━━━━━ Data supplied ━━━━━
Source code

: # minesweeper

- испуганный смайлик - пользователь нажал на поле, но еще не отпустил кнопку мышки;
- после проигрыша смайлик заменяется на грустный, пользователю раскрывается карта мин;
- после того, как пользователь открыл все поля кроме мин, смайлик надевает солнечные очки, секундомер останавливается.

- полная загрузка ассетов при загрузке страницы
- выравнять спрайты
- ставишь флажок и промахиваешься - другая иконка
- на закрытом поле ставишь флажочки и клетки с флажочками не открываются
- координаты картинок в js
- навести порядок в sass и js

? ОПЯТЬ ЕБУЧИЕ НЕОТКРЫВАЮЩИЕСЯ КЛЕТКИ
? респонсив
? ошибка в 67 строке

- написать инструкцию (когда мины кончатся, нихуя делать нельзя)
━━━━━
### Task details
Find the number of lines in the listing that carry the word "после". Only that figure should appear in the reply.

### Exercise answer
2